Sampling Sizes
1. **Advantages and Disadvantages of Sampling Methods:**
**Probability Sampling Methods:**
- Simple Random Sampling:
- Advantages: 1) Every member has an equal chance of selection.
2) Results are generalizable.
- Disadvantages: 1) Requires complete population list.
2) Can be time-consuming for large populations.
- Systematic Sampling:
- Advantages: 1) Easy to implement.
2) Ensures evenly spread samples.
- Disadvantages: 1) Can introduce bias if there's a pattern.
2) Not suitable if the population is ordered.
- Stratified Sampling:
- Advantages: 1) Ensures representation of subgroups.
2) Increases precision.
- Disadvantages: 1) Complex to organize.
2) Requires knowledge of strata.
- Cluster Sampling:
- Advantages: 1) Cost-effective.
2) Useful for geographically dispersed populations.
- Disadvantages: 1) Higher sampling error.
2) Less precise than other probability methods.
**Non-Probability Sampling Methods:**
- Convenience Sampling:
- Advantages: 1) Easy and quick.
2) Inexpensive.
- Disadvantages: 1) High bias.
2) Not representative.
- Judgmental/Purposive Sampling:
- Advantages: 1) Focused on relevant subjects.
2) Useful for expert opinions.
- Disadvantages: 1) Subjective.
2) Limited generalizability.
- Quota Sampling:
- Advantages: 1) Ensures representation of characteristics.
2) Faster than stratified.
- Disadvantages: 1) Potential selection bias.
2) Not truly random.
- Snowball Sampling:
- Advantages: 1) Useful for hard-to-reach populations.
2) Builds trust via referrals.
- Disadvantages: 1) Bias towards connected participants.
2) Limits diversity.
2. **Recommendation:** For a four-campus university study, **Stratified Sampling** is recommended because it ensures representation from each campus (stratum), enhancing accuracy.
3. **Definitions:**
- Confidence Level: The probability (expressed as a percentage, e.g., 95%) that the sample correctly reflects the population within the margin of error.
- Margin of Error: The maximum expected difference between the true population parameter and the sample estimate.

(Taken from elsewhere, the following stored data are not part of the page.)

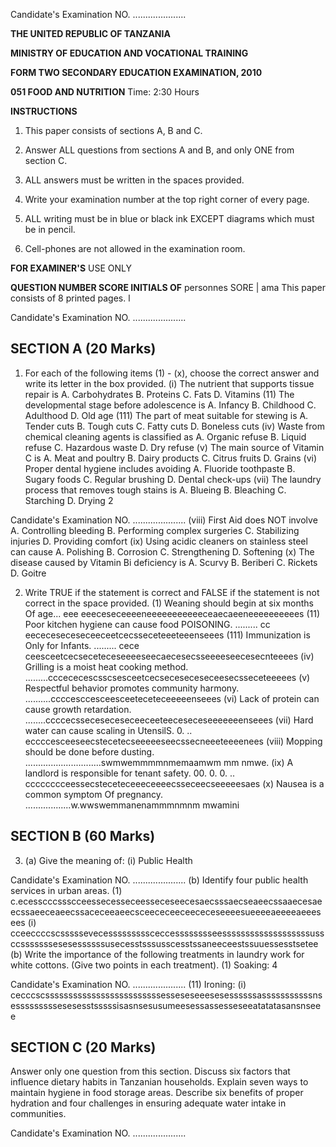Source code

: Candidate's Examination NO. .....................

**THE UNITED REPUBLIC OF TANZANIA**

**MINISTRY OF EDUCATION AND VOCATIONAL TRAINING**

**FORM TWO SECONDARY EDUCATION EXAMINATION, 2010**

**051 FOOD AND NUTRITION**
Time: 2:30 Hours

**INSTRUCTIONS**

1. This paper consists of sections A, B and C.

2. Answer ALL questions from sections A and B,
and only ONE from section C.

3. ALL answers must be written in the spaces provided.

4. Write your examination number at the top right corner of every page.

5. ALL writing must be in blue or black ink EXCEPT
diagrams which must be in pencil.

6. Cell-phones are not allowed in the examination room.

**FOR EXAMINER'S**
USE ONLY

**QUESTION NUMBER SCORE INITIALS OF**
personnes SORE | ama
This paper consists of 8 printed pages.
l

Candidate's Examination NO. .....................

## SECTION A (20 Marks)

1. For each of the following items (1) - (x), choose the correct answer and write its letter in the box provided.
(i) The nutrient that supports tissue repair is
A. Carbohydrates
B. Proteins
C. Fats
D. Vitamins
(11) The developmental stage before adolescence is
A. Infancy
B. Childhood
C. Adulthood
D. Old age
(111) The part of meat suitable for stewing is
A. Tender cuts
B. Tough cuts
C. Fatty cuts
D. Boneless cuts
(iv) Waste from chemical cleaning agents is classified as
A. Organic refuse
B. Liquid refuse
C. Hazardous waste
D. Dry refuse
(v) The main source of Vitamin C is
A. Meat and poultry
B. Dairy products
C. Citrus fruits
D. Grains
(vi) Proper dental hygiene includes avoiding
A. Fluoride toothpaste
B. Sugary foods
C. Regular brushing
D. Dental check-ups
(vii) The laundry process that removes tough stains is
A. Blueing
B. Bleaching
C. Starching
D. Drying
2

Candidate's Examination NO. .....................
(viii) First Aid does NOT involve
A. Controlling bleeding
B. Performing complex surgeries
C. Stabilizing injuries
D. Providing comfort
(ix) Using acidic cleaners on stainless steel can cause
A. Polishing
B. Corrosion
C. Strengthening
D. Softening
(x) The disease caused by Vitamin Bi deficiency is
A. Scurvy
B. Beriberi
C. Rickets
D. Goitre

2. Write TRUE if the statement is correct and FALSE if the statement is not correct in the space provided.
(1) Weaning should begin at six months Of age... eee eeeceseceeeeneeeeeeeeeeeceaecaeeneeeeeeeeees
(11) Poor kitchen hygiene can cause food POISONING. ......... cc eececeseceseceeceetcecsseceteeeteeenseees
(111) Immunization is Only for Infants. ......... cece ceesceetcecseceteceseeeeseecaecesecsseeeeseecesecnteeees
(iv) Grilling is a moist heat cooking method. .........cccececescsscsesceetcecseceseceseceesecsseceteeeees
(v) Respectful behavior promotes community harmony. ..........ccccesccesceesceeteceteceeeeenseees
(vi) Lack of protein can cause growth retardation. ........ccccecsseceseceseceeceeteeceseceseeeeeeenseees
(vii) Hard water can cause scaling in UtensilS. 0. .. eccccesceeseecstecetecseeeeeseecssecneeeteeeenees
(viii) Mopping should be done before dusting. ..............................swmwemmmmnmemaamwm mm nmwe.
(ix) A landlord is responsible for tenant safety. 00. 0. 0. .. cccccccceessecsteceteceeeceeeecsseceecseeeeesaes
(x) Nausea is a common symptom Of pregnancy. ..................w.wwswemmanenammmnmnm mwamini

## SECTION B (60 Marks)

3. (a) Give the meaning of:
(i) Public Health

Candidate's Examination NO. .....................
(b) Identify four public health services in urban areas.
(1) c.ecesscccssscceessecesseceesseceseecesaecsssaecseaeecssaaecesaeecssaeeceaeecssaceceeaeecsceececeeceececeseeeesueeeeaeeeeaeeesees
(i) cceeccccscsssssevecesssssssssceccesssssssseesssssssssssssssssssussccsssssssesesessssssusecesstsssusscesstssaneeceestssuuessesstsetee
(b) Write the importance of the following treatments in laundry work for white cottons.
(Give two points in each treatment).
(1) Soaking:
4

Candidate's Examination NO. .....................
(11) Ironing:
(i) cecccscsssssssssssssssssssssssssesseseseeesesessssssasssssssssssnsesssssssssesesesstsssssisasnsesusumeesessassesseseeatatatasansnseee

## SECTION C (20 Marks)
Answer only one question from this section.
Discuss six factors that influence dietary habits in Tanzanian households.
Explain seven ways to maintain hygiene in food storage areas.
Describe six benefits of proper hydration and four challenges in ensuring adequate water intake in communities.

Candidate's Examination NO. .....................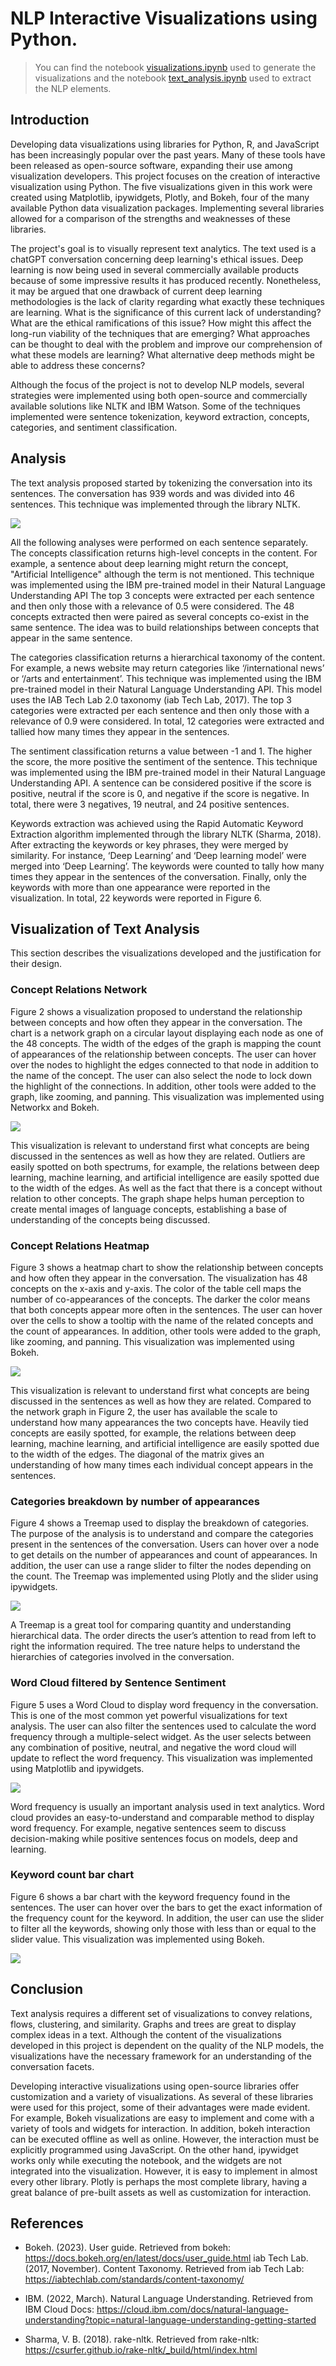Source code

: # NLP Interactive Visualizations using Python.
> You can find the notebook [visualizations.ipynb](visualizations.ipynb) used to generate the visualizations and the notebook [text_analysis.ipynb](text_analysis.ipynb) used to extract the NLP elements.

## Introduction

Developing data visualizations using libraries for Python, R, and JavaScript has been increasingly popular over the past years. Many of these tools have been released as open-source software, expanding their use among visualization developers. This project focuses on the creation of interactive visualization using Python. The five visualizations given in this work were created using Matplotlib, ipywidgets, Plotly, and Bokeh, four of the many available Python data visualization packages. Implementing several libraries allowed for a comparison of the strengths and weaknesses of these libraries.

The project's goal is to visually represent text analytics. The text used is a chatGPT conversation concerning deep learning's ethical issues. Deep learning is now being used in several commercially available products because of some impressive results it has produced recently. Nonetheless, it may be argued that one drawback of current deep learning methodologies is the lack of clarity regarding what exactly these techniques are learning. What is the significance of this current lack of understanding? What are the ethical ramifications of this issue? How might this affect the long-run viability of the techniques that are emerging? What approaches can be thought to deal with the problem and improve our comprehension of what these models are learning? What alternative deep methods might be able to address these concerns?

Although the focus of the project is not to develop NLP models, several strategies were implemented using both open-source and commercially available solutions like NLTK and IBM Watson. Some of the techniques implemented were sentence tokenization, keyword extraction, concepts, categories, and sentiment classification.

## Analysis

The text analysis proposed started by tokenizing the conversation into its sentences. The conversation has 939 words and was divided into 46 sentences. This technique was implemented through the library NLTK.

![](sentences.png)

All the following analyses were performed on each sentence separately. The concepts classification returns high-level concepts in the content. For example, a sentence about deep learning might return the concept, "Artificial Intelligence" although the term is not mentioned. This technique was implemented using the IBM pre-trained model in their Natural Language Understanding API The top 3 concepts were extracted per each sentence and then only those with a relevance of 0.5 were considered. The 48 concepts extracted then were paired as several concepts co-exist in the same sentence. The idea was to build relationships between concepts that appear in the same sentence.

The categories classification returns a hierarchical taxonomy of the content. For example, a news website may return categories like ‘/international news’ or ‘/arts and entertainment’. This technique was implemented using the IBM pre-trained model in their Natural Language Understanding API. This model uses the IAB Tech Lab 2.0 taxonomy (iab Tech Lab, 2017). The top 3 categories were extracted per each sentence and then only those with a relevance of 0.9 were considered. In total, 12 categories were extracted and tallied how many times they appear in the sentences.

The sentiment classification returns a value between -1 and 1. The higher the score, the more positive the sentiment of the sentence. This technique was implemented using the IBM pre-trained model in their Natural Language Understanding API. A sentence can be considered positive if the score is positive, neutral if the score is 0, and negative if the score is negative. In total, there were 3 negatives, 19 neutral, and 24 positive sentences.

Keywords extraction was achieved using the Rapid Automatic Keyword Extraction algorithm implemented through the library NLTK (Sharma, 2018). After extracting the keywords or key phrases, they were merged by similarity. For instance, ‘Deep Learning’ and ‘Deep learning model’ were merged into ‘Deep Learning’. The keywords were counted to tally how many times they appear in the sentences of the conversation. Finally, only the keywords with more than one appearance were reported in the visualization. In total, 22 keywords were reported in Figure 6.

## Visualization of Text Analysis
This section describes the visualizations developed and the justification for their design.

### Concept Relations Network

Figure 2 shows a visualization proposed to understand the relationship between concepts and how often they appear in the conversation. The chart is a network graph on a circular layout displaying each node as one of the 48 concepts. The width of the edges of the graph is mapping the count of appearances of the relationship between concepts. The user can hover over the nodes to highlight the edges connected to that node in addition to the name of the concept. The user can also select the node to lock down the highlight of the connections. In addition, other tools were added to the graph, like zooming, and panning. This visualization was implemented using Networkx and Bokeh.

![](graph.png)

This visualization is relevant to understand first what concepts are being discussed in the sentences as well as how they are related. Outliers are easily spotted on both spectrums, for example, the relations between deep learning, machine learning, and artificial intelligence are easily spotted due to the width of the edges. As well as the fact that there is a concept without relation to other concepts. The graph shape helps human perception to create mental images of language concepts, establishing a base of understanding of the concepts being discussed.

### Concept Relations Heatmap

Figure 3 shows a heatmap chart to show the relationship between concepts and how often they appear in the conversation. The visualization has 48 concepts on the x-axis and y-axis. The color of the table cell maps the number of co-appearances of the concepts. The darker the color means that both concepts appear more often in the sentences. The user can hover over the cells to show a tooltip with the name of the related concepts and the count of appearances. In addition, other tools were added to the graph, like zooming, and panning. This visualization was implemented using Bokeh.

![](Heatmap.png)

This visualization is relevant to understand first what concepts are being discussed in the sentences as well as how they are related. Compared to the network graph in Figure 2, the user has available the scale to understand how many appearances the two concepts have. Heavily tied concepts are easily spotted, for example, the relations between deep learning, machine learning, and artificial intelligence are easily spotted due to the width of the edges. The diagonal of the matrix gives an understanding of how many times each individual concept appears in the sentences.

### Categories breakdown by number of appearances

Figure 4 shows a Treemap used to display the breakdown of categories. The purpose of the analysis is to understand and compare the categories present in the sentences of the conversation. Users can hover over a node to get details on the number of appearances and count of appearances. In addition, the user can use a range slider to filter the nodes depending on the count. The Treemap was implemented using Plotly and the slider using ipywidgets.

![](Treemap.png)

A Treemap is a great tool for comparing quantity and understanding hierarchical data. The order directs the user’s attention to read from left to right the information required. The tree nature helps to understand the hierarchies of categories involved in the conversation.

### Word Cloud filtered by Sentence Sentiment

Figure 5 uses a Word Cloud to display word frequency in the conversation. This is one of the most common yet powerful visualizations for text analysis. The user can also filter the sentences used to calculate the word frequency through a multiple-select widget. As the user selects between any combination of positive, neutral, and negative the word cloud will update to reflect the word frequency. This visualization was implemented using Matplotlib and ipywidgets.

![](WordCloud.png)

Word frequency is usually an important analysis used in text analytics. Word cloud provides an easy-to-understand and comparable method to display word frequency. For example, negative sentences seem to discuss decision-making while positive sentences focus on models, deep and learning.

### Keyword count bar chart

Figure 6 shows a bar chart with the keyword frequency found in the sentences. The user can hover over the bars to get the exact information of the frequency count for the keyword. In addition, the user can use the slider to filter all the keywords, showing only those with less than or equal to the slider value. This visualization was implemented using Bokeh.

![](BarChart.png)

## Conclusion

Text analysis requires a different set of visualizations to convey relations, flows, clustering, and similarity. Graphs and trees are great to display complex ideas in a text. Although the content of the visualizations developed in this project is dependent on the quality of the NLP models, the visualizations have the necessary framework for an understanding of the conversation facets.

Developing interactive visualizations using open-source libraries offer customization and a variety of visualizations. As several of these libraries were used for this project, some of their advantages were made evident. For example, Bokeh visualizations are easy to implement and come with a variety of tools and widgets for interaction. In addition, bokeh interaction can be executed offline as well as online. However, the interaction must be explicitly programmed using JavaScript. On the other hand, ipywidget works only while executing the notebook, and the widgets are not integrated into the visualization. However, it is easy to implement in almost every other library. Plotly is perhaps the most complete library, having a great balance of pre-built assets as well as customization for interaction.

## References

* Bokeh. (2023). User guide. Retrieved from bokeh: https://docs.bokeh.org/en/latest/docs/user_guide.html iab Tech Lab. (2017, November). Content Taxonomy. Retrieved from iab Tech Lab: https://iabtechlab.com/standards/content-taxonomy/

* IBM. (2022, March). Natural Language Understanding. Retrieved from IBM Cloud Docs: https://cloud.ibm.com/docs/natural-language-understanding?topic=natural-language-understanding-getting-started

* Sharma, V. B. (2018). rake-nltk. Retrieved from rake-nltk: https://csurfer.github.io/rake-nltk/_build/html/index.html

- Difference: Confidence level indicates the reliability of the estimate, while margin of error shows the precision.
4. **Sample Size Calculations:**
Given: $N = 3475$, $Z = 1.96$ for 95% confidence, $E = 0.05$, $p = 0.5$
**a. Infinite Population Formula (Godden):**
$$n_0 = \frac{Z^2 \times p \times (1-p)}{E^2}$$
Calculate:
$$n_0 = \frac{1.96^2 \times 0.5 \times 0.5}{0.05^2} = \frac{3.8416 \times 0.25}{0.0025} = \frac{0.9604}{0.0025} = 384.16$$
Rounded sample size:
$$n_0 = 384$$
**b. Finite Population Correction:**
$$n = \frac{n_0}{1 + \frac{n_0 - 1}{N}} = \frac{384}{1 + \frac{384 - 1}{3475}} = \frac{384}{1 + \frac{383}{3475}} = \frac{384}{1 + 0.1102} = \frac{384}{1.1102} = 345.92$$
Rounded adjusted sample size:
$$n = 346$$
**c. Yamane's Formula:**
$$n = \frac{N}{1 + N e^2} = \frac{3475}{1 + 3475 \times 0.05^2} = \frac{3475}{1 + 3475 \times 0.0025} = \frac{3475}{1 + 8.6875} = \frac{3475}{9.6875} = 358.79$$
Rounded sample size:
$$n = 359$$
**Summary:**
- Infinite population formula sample size: 384
- Adjusted for finite population: 346
- Yamane's formula sample size: 359
**Academic honesty:** Calculations are based on established sampling formulas from statistical inference principles (e.g., Godden, Yamane).